Please set down each entry exactly, omitting any picture it holds.

++++ PROVIDED DATA ++++

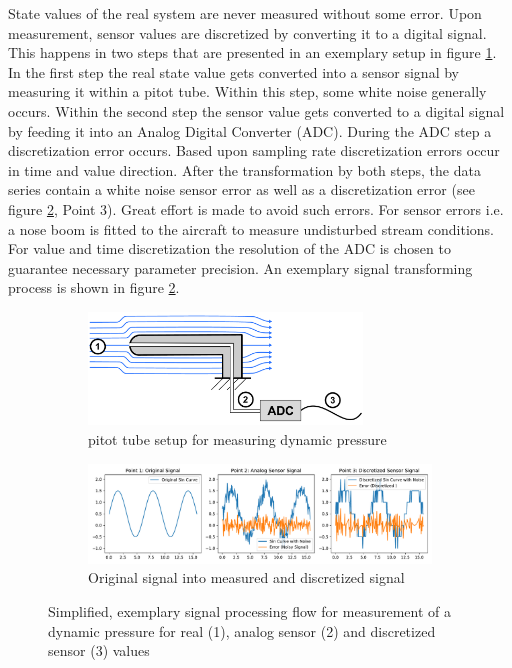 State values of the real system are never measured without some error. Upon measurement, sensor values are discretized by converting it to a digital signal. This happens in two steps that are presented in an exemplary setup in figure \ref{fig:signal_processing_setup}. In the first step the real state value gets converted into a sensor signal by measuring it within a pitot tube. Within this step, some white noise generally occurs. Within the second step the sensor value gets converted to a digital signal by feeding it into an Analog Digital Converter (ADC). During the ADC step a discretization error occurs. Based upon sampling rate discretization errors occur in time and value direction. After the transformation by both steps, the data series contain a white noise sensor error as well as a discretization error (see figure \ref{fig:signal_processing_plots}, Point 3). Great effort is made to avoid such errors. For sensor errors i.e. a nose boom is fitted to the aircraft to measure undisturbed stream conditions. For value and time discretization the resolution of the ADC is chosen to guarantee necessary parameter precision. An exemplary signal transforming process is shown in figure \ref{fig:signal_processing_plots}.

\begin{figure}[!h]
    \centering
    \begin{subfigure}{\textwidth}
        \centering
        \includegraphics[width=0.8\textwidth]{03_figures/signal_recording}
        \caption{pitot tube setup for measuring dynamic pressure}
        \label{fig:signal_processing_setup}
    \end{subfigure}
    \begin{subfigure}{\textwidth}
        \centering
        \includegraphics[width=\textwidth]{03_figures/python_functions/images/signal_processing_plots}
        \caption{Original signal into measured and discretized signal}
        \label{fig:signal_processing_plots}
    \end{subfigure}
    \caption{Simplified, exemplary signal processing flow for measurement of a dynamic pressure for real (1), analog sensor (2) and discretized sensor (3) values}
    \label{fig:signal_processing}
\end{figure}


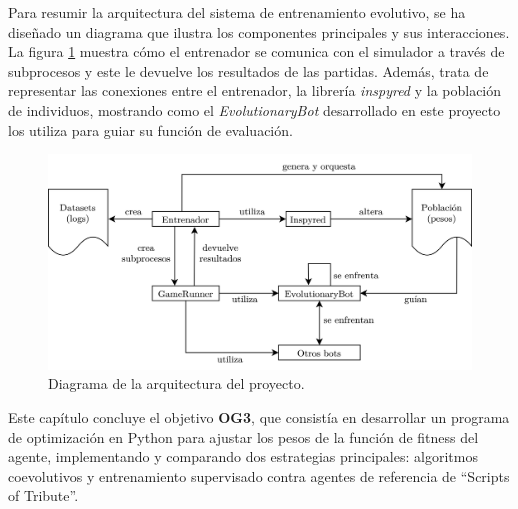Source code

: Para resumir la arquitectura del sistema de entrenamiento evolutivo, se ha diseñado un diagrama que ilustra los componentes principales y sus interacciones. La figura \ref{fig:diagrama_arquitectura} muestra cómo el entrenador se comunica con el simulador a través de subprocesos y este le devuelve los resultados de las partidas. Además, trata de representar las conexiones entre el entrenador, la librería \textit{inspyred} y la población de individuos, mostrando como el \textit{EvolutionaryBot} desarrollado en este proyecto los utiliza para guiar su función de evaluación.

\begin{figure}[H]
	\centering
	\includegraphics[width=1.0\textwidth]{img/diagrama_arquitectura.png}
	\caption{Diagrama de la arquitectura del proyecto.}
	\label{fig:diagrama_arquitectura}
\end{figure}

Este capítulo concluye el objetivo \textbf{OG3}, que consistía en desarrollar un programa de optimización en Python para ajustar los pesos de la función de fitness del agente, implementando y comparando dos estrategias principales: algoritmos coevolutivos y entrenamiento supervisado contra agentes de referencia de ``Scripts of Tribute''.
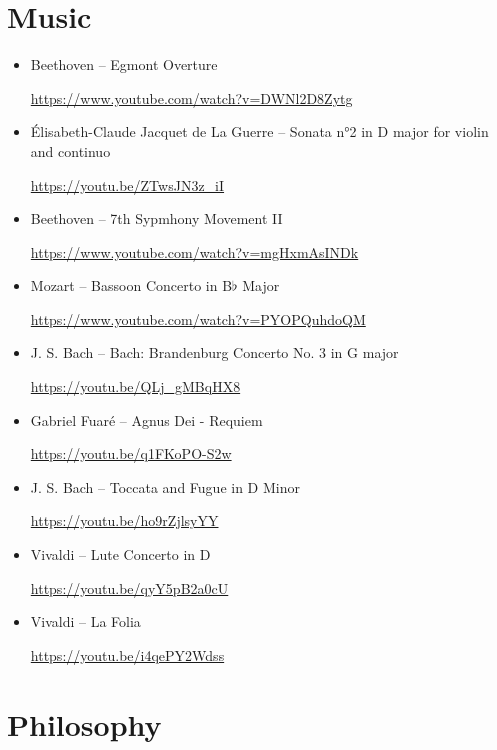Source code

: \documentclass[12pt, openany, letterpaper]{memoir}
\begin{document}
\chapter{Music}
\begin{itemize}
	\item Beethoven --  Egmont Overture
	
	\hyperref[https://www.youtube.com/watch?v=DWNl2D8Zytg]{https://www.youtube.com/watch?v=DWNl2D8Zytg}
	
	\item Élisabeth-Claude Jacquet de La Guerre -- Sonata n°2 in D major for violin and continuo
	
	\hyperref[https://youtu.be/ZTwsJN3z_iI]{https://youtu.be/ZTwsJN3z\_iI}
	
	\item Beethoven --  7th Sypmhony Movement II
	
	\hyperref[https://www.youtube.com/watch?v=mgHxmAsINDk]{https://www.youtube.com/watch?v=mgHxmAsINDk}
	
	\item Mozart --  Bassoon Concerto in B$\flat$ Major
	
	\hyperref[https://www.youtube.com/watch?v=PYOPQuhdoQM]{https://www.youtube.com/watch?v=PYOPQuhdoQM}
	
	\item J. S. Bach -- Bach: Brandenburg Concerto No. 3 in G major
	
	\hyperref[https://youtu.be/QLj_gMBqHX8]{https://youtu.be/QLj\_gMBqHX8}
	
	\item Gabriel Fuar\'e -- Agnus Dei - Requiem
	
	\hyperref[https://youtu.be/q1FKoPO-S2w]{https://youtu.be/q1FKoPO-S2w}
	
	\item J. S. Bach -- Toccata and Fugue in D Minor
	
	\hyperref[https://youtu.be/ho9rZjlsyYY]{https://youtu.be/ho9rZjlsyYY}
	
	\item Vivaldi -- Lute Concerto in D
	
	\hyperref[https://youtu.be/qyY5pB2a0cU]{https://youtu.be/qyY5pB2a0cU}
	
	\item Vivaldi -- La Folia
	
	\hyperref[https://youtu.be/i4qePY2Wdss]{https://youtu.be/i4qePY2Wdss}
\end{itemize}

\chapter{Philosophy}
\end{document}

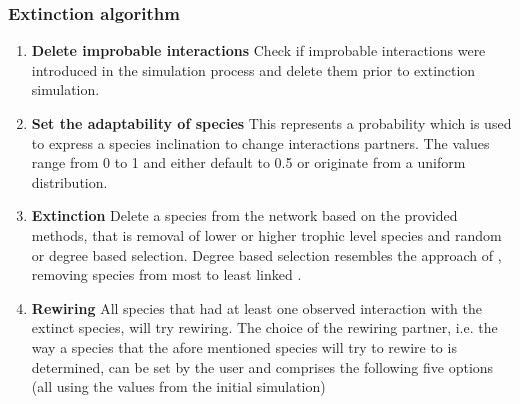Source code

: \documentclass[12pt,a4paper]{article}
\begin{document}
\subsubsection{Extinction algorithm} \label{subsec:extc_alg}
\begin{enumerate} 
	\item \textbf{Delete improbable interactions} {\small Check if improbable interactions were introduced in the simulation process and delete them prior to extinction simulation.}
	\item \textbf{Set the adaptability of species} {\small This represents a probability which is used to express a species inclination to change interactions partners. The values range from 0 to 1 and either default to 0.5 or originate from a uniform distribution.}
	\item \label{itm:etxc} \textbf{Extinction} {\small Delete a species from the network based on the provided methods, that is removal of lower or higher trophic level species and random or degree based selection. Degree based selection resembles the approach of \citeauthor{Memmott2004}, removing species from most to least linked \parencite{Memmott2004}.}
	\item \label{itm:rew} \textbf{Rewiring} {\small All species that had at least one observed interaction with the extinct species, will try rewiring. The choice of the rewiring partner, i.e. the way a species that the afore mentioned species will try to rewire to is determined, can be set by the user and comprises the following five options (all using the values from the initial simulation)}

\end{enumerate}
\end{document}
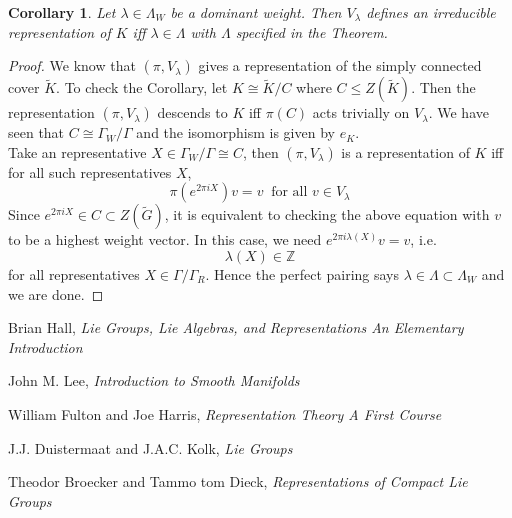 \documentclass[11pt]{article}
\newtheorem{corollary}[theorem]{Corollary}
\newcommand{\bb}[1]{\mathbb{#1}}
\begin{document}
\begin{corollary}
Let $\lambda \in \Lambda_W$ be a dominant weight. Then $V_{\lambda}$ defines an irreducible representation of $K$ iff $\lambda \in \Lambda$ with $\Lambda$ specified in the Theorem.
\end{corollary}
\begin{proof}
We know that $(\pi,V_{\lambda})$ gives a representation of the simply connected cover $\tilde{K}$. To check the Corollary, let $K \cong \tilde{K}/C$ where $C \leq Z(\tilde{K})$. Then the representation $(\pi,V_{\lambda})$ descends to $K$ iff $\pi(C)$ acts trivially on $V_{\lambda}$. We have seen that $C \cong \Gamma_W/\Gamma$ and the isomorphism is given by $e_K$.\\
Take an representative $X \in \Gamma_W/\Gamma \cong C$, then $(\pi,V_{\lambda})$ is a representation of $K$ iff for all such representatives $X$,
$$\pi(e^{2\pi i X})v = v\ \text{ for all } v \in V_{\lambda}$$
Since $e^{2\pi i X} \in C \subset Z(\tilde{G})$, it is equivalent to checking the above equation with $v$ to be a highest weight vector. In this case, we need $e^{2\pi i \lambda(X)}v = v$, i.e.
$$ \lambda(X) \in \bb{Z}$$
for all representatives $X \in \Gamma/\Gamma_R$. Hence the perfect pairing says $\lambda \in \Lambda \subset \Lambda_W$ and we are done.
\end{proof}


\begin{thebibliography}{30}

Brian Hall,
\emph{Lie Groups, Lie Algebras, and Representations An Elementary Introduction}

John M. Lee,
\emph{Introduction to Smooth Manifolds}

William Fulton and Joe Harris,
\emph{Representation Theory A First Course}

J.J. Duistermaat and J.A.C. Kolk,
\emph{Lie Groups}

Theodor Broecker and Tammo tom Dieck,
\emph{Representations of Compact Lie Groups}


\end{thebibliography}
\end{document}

++++

EXPECTED ANSWER =>
 State values of the real system are never measured without some error. Upon measurement, sensor values are discretized by converting it to a digital signal. This happens in two steps that are presented in an exemplary setup in figure \ref{fig:signal_processing_setup}. In the first step the real state value gets converted into a sensor signal by measuring it within a pitot tube. Within this step, some white noise generally occurs. Within the second step the sensor value gets converted to a digital signal by feeding it into an Analog Digital Converter (ADC). During the ADC step a discretization error occurs. Based upon sampling rate discretization errors occur in time and value direction. After the transformation by both steps, the data series contain a white noise sensor error as well as a discretization error (see figure \ref{fig:signal_processing_plots}, Point 3). Great effort is made to avoid such errors. For sensor errors i.e. a nose boom is fitted to the aircraft to measure undisturbed stream conditions. For value and time discretization the resolution of the ADC is chosen to guarantee necessary parameter precision. An exemplary signal transforming process is shown in figure \ref{fig:signal_processing_plots}.

\begin{figure}[!h]
    \centering
    \begin{subfigure}{\textwidth}
        \centering
        \includegraphics[width=0.8\textwidth]{03_figures/signal_recording}
        \caption{pitot tube setup for measuring dynamic pressure}
        \label{fig:signal_processing_setup}
    \end{subfigure}
    \begin{subfigure}{\textwidth}
        \centering
        \includegraphics[width=\textwidth]{03_figures/python_functions/images/signal_processing_plots}
        \caption{Original signal into measured and discretized signal}
        \label{fig:signal_processing_plots}
    \end{subfigure}
    \caption{Simplified, exemplary signal processing flow for measurement of a dynamic pressure for real (1), analog sensor (2) and discretized sensor (3) values}
    \label{fig:signal_processing}
\end{figure}


Source code

: Para resumir la arquitectura del sistema de entrenamiento evolutivo, se ha diseñado un diagrama que ilustra los componentes principales y sus interacciones. La figura \ref{fig:diagrama_arquitectura} muestra cómo el entrenador se comunica con el simulador a través de subprocesos y este le devuelve los resultados de las partidas. Además, trata de representar las conexiones entre el entrenador, la librería \textit{inspyred} y la población de individuos, mostrando como el \textit{EvolutionaryBot} desarrollado en este proyecto los utiliza para guiar su función de evaluación.

\begin{figure}[H]
	\centering
	\includegraphics[width=1.0\textwidth]{img/diagrama_arquitectura.png}
	\caption{Diagrama de la arquitectura del proyecto.}
	\label{fig:diagrama_arquitectura}
\end{figure}

Este capítulo concluye el objetivo \textbf{OG3}, que consistía en desarrollar un programa de optimización en Python para ajustar los pesos de la función de fitness del agente, implementando y comparando dos estrategias principales: algoritmos coevolutivos y entrenamiento supervisado contra agentes de referencia de ``Scripts of Tribute''.
Source code

: \documentclass[12pt, openany, letterpaper]{memoir}
\begin{document}
\chapter{Music}
\begin{itemize}
	\item Beethoven --  Egmont Overture
	
	\hyperref[https://www.youtube.com/watch?v=DWNl2D8Zytg]{https://www.youtube.com/watch?v=DWNl2D8Zytg}
	
	\item Élisabeth-Claude Jacquet de La Guerre -- Sonata n°2 in D major for violin and continuo
	
	\hyperref[https://youtu.be/ZTwsJN3z_iI]{https://youtu.be/ZTwsJN3z\_iI}
	
	\item Beethoven --  7th Sypmhony Movement II
	
	\hyperref[https://www.youtube.com/watch?v=mgHxmAsINDk]{https://www.youtube.com/watch?v=mgHxmAsINDk}
	
	\item Mozart --  Bassoon Concerto in B$\flat$ Major
	
	\hyperref[https://www.youtube.com/watch?v=PYOPQuhdoQM]{https://www.youtube.com/watch?v=PYOPQuhdoQM}
	
	\item J. S. Bach -- Bach: Brandenburg Concerto No. 3 in G major
	
	\hyperref[https://youtu.be/QLj_gMBqHX8]{https://youtu.be/QLj\_gMBqHX8}
	
	\item Gabriel Fuar\'e -- Agnus Dei - Requiem
	
	\hyperref[https://youtu.be/q1FKoPO-S2w]{https://youtu.be/q1FKoPO-S2w}
	
	\item J. S. Bach -- Toccata and Fugue in D Minor
	
	\hyperref[https://youtu.be/ho9rZjlsyYY]{https://youtu.be/ho9rZjlsyYY}
	
	\item Vivaldi -- Lute Concerto in D
	
	\hyperref[https://youtu.be/qyY5pB2a0cU]{https://youtu.be/qyY5pB2a0cU}
	
	\item Vivaldi -- La Folia
	
	\hyperref[https://youtu.be/i4qePY2Wdss]{https://youtu.be/i4qePY2Wdss}
\end{itemize}

\chapter{Philosophy}
\end{document}

Source code

: \documentclass[12pt,a4paper]{article}
\begin{document}
\subsubsection{Extinction algorithm} \label{subsec:extc_alg}
\begin{enumerate} 
	\item \textbf{Delete improbable interactions} {\small Check if improbable interactions were introduced in the simulation process and delete them prior to extinction simulation.}
	\item \textbf{Set the adaptability of species} {\small This represents a probability which is used to express a species inclination to change interactions partners. The values range from 0 to 1 and either default to 0.5 or originate from a uniform distribution.}
	\item \label{itm:etxc} \textbf{Extinction} {\small Delete a species from the network based on the provided methods, that is removal of lower or higher trophic level species and random or degree based selection. Degree based selection resembles the approach of \citeauthor{Memmott2004}, removing species from most to least linked \parencite{Memmott2004}.}
	\item \label{itm:rew} \textbf{Rewiring} {\small All species that had at least one observed interaction with the extinct species, will try rewiring. The choice of the rewiring partner, i.e. the way a species that the afore mentioned species will try to rewire to is determined, can be set by the user and comprises the following five options (all using the values from the initial simulation)}

\end{enumerate}
\end{document}
 \documentclass[11pt]{article}
\newtheorem{corollary}[theorem]{Corollary}
\newcommand{\bb}[1]{\mathbb{#1}}
\begin{document}
\begin{corollary}
Let $\lambda \in \Lambda_W$ be a dominant weight. Then $V_{\lambda}$ defines an irreducible representation of $K$ iff $\lambda \in \Lambda$ with $\Lambda$ specified in the Theorem.
\end{corollary}
\begin{proof}
We know that $(\pi,V_{\lambda})$ gives a representation of the simply connected cover $\tilde{K}$. To check the Corollary, let $K \cong \tilde{K}/C$ where $C \leq Z(\tilde{K})$. Then the representation $(\pi,V_{\lambda})$ descends to $K$ iff $\pi(C)$ acts trivially on $V_{\lambda}$. We have seen that $C \cong \Gamma_W/\Gamma$ and the isomorphism is given by $e_K$.\\
Take an representative $X \in \Gamma_W/\Gamma \cong C$, then $(\pi,V_{\lambda})$ is a representation of $K$ iff for all such representatives $X$,
$$\pi(e^{2\pi i X})v = v\ \text{ for all } v \in V_{\lambda}$$
Since $e^{2\pi i X} \in C \subset Z(\tilde{G})$, it is equivalent to checking the above equation with $v$ to be a highest weight vector. In this case, we need $e^{2\pi i \lambda(X)}v = v$, i.e.
$$ \lambda(X) \in \bb{Z}$$
for all representatives $X \in \Gamma/\Gamma_R$. Hence the perfect pairing says $\lambda \in \Lambda \subset \Lambda_W$ and we are done.
\end{proof}


\begin{thebibliography}{30}

Brian Hall,
\emph{Lie Groups, Lie Algebras, and Representations An Elementary Introduction}

John M. Lee,
\emph{Introduction to Smooth Manifolds}

William Fulton and Joe Harris,
\emph{Representation Theory A First Course}

J.J. Duistermaat and J.A.C. Kolk,
\emph{Lie Groups}

Theodor Broecker and Tammo tom Dieck,
\emph{Representations of Compact Lie Groups}


\end{thebibliography}
\end{document}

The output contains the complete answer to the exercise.